YOUR GOAL: Which lines of the data include the string "API를"? List them all.

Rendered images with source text
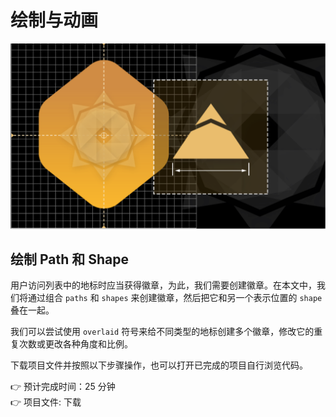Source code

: # 绘制与动画

![](../.gitbook/assets/image%20%2817%29.png)

## 绘制 Path 和 Shape

用户访问列表中的地标时应当获得徽章，为此，我们需要创建徽章。在本文中，我们将通过组合 `paths` 和 `shapes` 来创建徽章，然后把它和另一个表示位置的 `shape` 叠在一起。

我们可以尝试使用 `overlaid` 符号来给不同类型的地标创建多个徽章，修改它的重复次数或更改各种角度和比例。

下载项目文件并按照以下步骤操作，也可以打开已完成的项目自行浏览代码。

👉 预计完成时间：25 分钟  
👉 项目文件: 下载

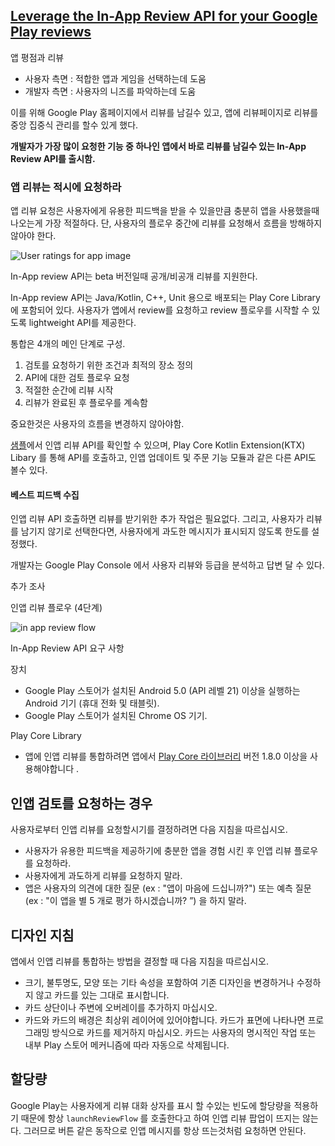 ## [Leverage the In-App Review API for your Google Play reviews](https://android-developers.googleblog.com/2020/08/in-app-review-api.html)

앱 평점과 리뷰

- 사용자 측면 : 적합한 앱과 게임을 선택하는데 도움
- 개발자 측면 : 사용자의 니즈를 파악하는데 도움



이를 위해 Google Play 홈페이지에서 리뷰를 남길수 있고, 앱에 리뷰페이지로 리뷰를 중앙 집중식 관리를 할수 있게 했다.

**개발자가 가장 많이 요청한 기능 중 하나인 앱에서 바로 리뷰를 남길수 있는 In-App Review API를 출시함.**



### 앱 리뷰는 적시에 요청하라

앱 리뷰 요청은 사용자에게 유용한 피드백을 받을 수 있을만큼 충분히 앱을 사용했을때 나오는게 가장 적절하다. 단, 사용자의 플로우 중간에 리뷰를 요청해서 흐름을 방해하지 않아야 한다.

![User ratings for app image](https://4.bp.blogspot.com/-MSM5VeZfLAU/Xym0OR_huqI/AAAAAAAAPaA/2u9CsMLiQoE4cx3fmQPf0coIH0TuTWiSwCLcBGAsYHQ/s1600/image2.jpg)



In-App review API는 beta 버전일때 공개/비공개 리뷰를 지원한다.

In-App review API는 Java/Kotlin, C++, Unit 용으로 배포되는 Play Core Library 에 포함되어 있다. 
사용자가 앱에서 review를 요청하고 review 플로우를 시작할 수 있도록 lightweight API를 제공한다.

통합은 4개의 메인 단계로 구성.

1. 검토를 요청하기 위한 조건과 최적의 장소 정의
2. API에 대한 검토 플로우 요청
3. 적절한 순간에 리뷰 시작
4. 리뷰가 완료된 후 플로우를 계속함

중요한것은 사용자의 흐름을 변경하지 않아야함.

[샘플](https://github.com/android/app-bundle-samples/tree/master/PlayCoreKtx)에서 인앱 리뷰 API를 확인할 수 있으며, Play Core Kotlin Extension(KTX) Libary 를 통해 API를 호출하고, 인앱 업데이트 및 주문 기능 모듈과 같은 다른 API도 볼수 있다.



#### 베스트 피드백 수집

인앱 리뷰 API 호출하면 리뷰를 받기위한 추가 작업은 필요없다. 그리고, 사용자가 리뷰를 남기지 않기로 선택한다면, 사용자에게 과도한 메시지가 표시되지 않도록 한도를 설정했다.

개발자는 Google Play Console 에서 사용자 리뷰와 등급을 분석하고 답변 달 수 있다.



추가 조사

인앱 리뷰 플로우 (4단계)

![in app review flow](https://developer.android.com/images/google/play/in-app-review/iar-flow.jpg)

In-App Review API 요구 사항

장치

- Google Play 스토어가 설치된 Android 5.0 (API 레벨 21) 이상을 실행하는 Android 기기 (휴대 전화 및 태블릿).
- Google Play 스토어가 설치된 Chrome OS 기기.

Play Core Library

- 앱에 인앱 리뷰를 통합하려면 앱에서 [Play Core 라이브러리](https://developer.android.com/guide/playcore) 버전 1.8.0 이상을 사용해야합니다 .



## 인앱 검토를 요청하는 경우

사용자로부터 인앱 리뷰를 요청할시기를 결정하려면 다음 지침을 따르십시오.

- 사용자가 유용한 피드백을 제공하기에 충분한 앱을 경험 시킨 후 인앱 리뷰 플로우를 요청하라.
- 사용자에게 과도하게 리뷰를 요청하지 말라.
- 앱은 사용자의 의견에 대한 질문 (ex : "앱이 마음에 드십니까?") 또는 예측 질문 (ex : "이 앱을 별 5 개로 평가 하시겠습니까? ”) 을 하지 말라.



## 디자인 지침

앱에서 인앱 리뷰를 통합하는 방법을 결정할 때 다음 지침을 따르십시오.

- 크기, 불투명도, 모양 또는 기타 속성을 포함하여 기존 디자인을 변경하거나 수정하지 않고 카드를 있는 그대로 표시합니다.
- 카드 상단이나 주변에 오버레이를 추가하지 마십시오.
- 카드와 카드의 배경은 최상위 레이어에 있어야합니다. 카드가 표면에 나타나면 프로그래밍 방식으로 카드를 제거하지 마십시오. 카드는 사용자의 명시적인 작업 또는 내부 Play 스토어 메커니즘에 따라 자동으로 삭제됩니다.



## 할당량

Google Play는 사용자에게 리뷰 대화 상자를 표시 할 수있는 빈도에 할당량을 적용하기 때문에 항상 `launchReviewFlow` 를 호출한다고 하여 인앱 리뷰 팝업이 뜨지는 않는다.  그러므로 버튼 같은 동작으로 인앱 메시지를 항상 뜨는것처럼 요청하면 안된다.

THE COMPLETED TASK:
**개발자가 가장 많이 요청한 기능 중 하나인 앱에서 바로 리뷰를 남길수 있는 In-App Review API를 출시함.**
사용자가 앱에서 review를 요청하고 review 플로우를 시작할 수 있도록 lightweight API를 제공한다.
[샘플](https://github.com/android/app-bundle-samples/tree/master/PlayCoreKtx)에서 인앱 리뷰 API를 확인할 수 있으며, Play Core Kotlin Extension(KTX) Libary 를 통해 API를 호출하고, 인앱 업데이트 및 주문 기능 모듈과 같은 다른 API도 볼수 있다.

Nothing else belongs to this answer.